**THE RECORDS:**
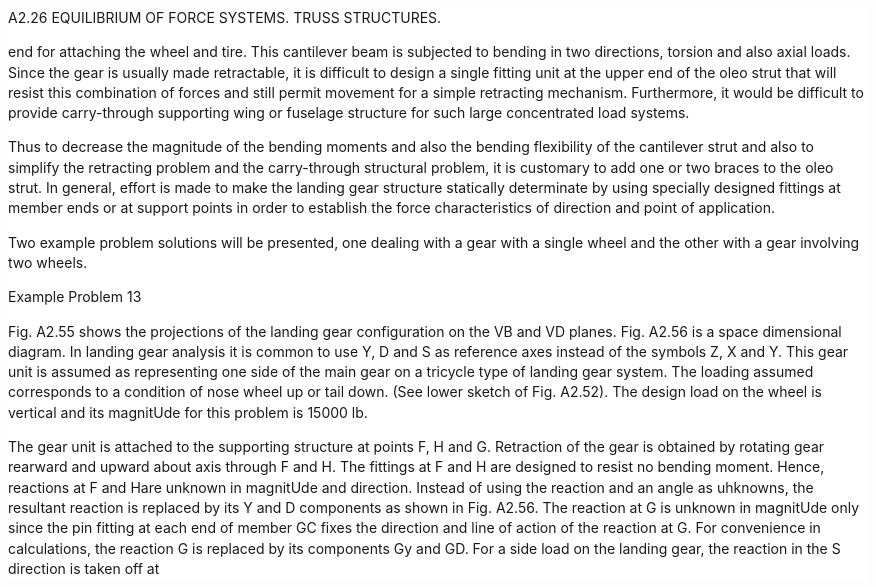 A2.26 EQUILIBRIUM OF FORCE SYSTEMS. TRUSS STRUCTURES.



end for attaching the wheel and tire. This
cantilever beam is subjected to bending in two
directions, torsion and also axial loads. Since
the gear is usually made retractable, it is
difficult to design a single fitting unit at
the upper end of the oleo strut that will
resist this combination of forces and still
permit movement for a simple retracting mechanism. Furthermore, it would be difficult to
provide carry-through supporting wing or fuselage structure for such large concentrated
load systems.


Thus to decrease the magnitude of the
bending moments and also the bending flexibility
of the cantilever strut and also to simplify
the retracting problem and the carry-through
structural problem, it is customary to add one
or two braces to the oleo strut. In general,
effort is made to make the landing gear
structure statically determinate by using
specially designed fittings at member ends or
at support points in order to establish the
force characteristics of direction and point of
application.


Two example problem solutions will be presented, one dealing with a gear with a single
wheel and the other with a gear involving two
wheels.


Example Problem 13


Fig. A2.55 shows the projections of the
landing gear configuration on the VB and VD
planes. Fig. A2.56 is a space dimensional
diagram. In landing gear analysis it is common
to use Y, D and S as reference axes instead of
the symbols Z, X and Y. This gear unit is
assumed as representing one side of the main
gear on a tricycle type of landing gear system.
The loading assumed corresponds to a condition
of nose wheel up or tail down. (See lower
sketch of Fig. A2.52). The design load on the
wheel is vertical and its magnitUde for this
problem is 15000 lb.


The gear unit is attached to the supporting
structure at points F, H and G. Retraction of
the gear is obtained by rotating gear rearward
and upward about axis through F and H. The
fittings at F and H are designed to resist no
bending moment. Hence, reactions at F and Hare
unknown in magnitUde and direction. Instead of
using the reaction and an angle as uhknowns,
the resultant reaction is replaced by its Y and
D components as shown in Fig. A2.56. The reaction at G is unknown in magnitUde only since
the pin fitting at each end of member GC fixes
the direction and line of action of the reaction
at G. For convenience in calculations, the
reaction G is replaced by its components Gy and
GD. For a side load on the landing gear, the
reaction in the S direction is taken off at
==
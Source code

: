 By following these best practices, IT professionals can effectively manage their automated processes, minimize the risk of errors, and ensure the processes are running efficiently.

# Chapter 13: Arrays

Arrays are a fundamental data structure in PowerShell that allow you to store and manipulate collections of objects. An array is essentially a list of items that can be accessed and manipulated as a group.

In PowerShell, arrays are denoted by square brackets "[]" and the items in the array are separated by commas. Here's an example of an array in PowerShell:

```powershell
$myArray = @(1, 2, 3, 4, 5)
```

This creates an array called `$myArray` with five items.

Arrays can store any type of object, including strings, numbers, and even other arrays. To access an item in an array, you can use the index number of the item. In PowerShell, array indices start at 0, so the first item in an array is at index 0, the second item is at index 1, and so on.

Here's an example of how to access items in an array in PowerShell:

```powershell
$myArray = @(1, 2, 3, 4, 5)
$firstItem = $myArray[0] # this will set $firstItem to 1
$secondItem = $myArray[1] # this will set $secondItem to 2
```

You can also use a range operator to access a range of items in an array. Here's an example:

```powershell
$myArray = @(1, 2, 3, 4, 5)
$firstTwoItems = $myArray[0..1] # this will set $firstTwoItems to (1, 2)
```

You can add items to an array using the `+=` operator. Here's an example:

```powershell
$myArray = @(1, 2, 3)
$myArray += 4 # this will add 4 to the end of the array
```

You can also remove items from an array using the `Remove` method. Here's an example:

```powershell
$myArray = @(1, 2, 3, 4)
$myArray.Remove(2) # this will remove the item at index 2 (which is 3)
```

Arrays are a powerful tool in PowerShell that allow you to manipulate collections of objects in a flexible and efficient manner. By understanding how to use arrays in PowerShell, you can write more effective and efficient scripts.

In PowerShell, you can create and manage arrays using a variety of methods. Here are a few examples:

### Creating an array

**ABOUT THIS EXERCISE:** When a line of the material holds "assumed", count it once, and then give the final number alone.

**COMPLETED TASK:** 2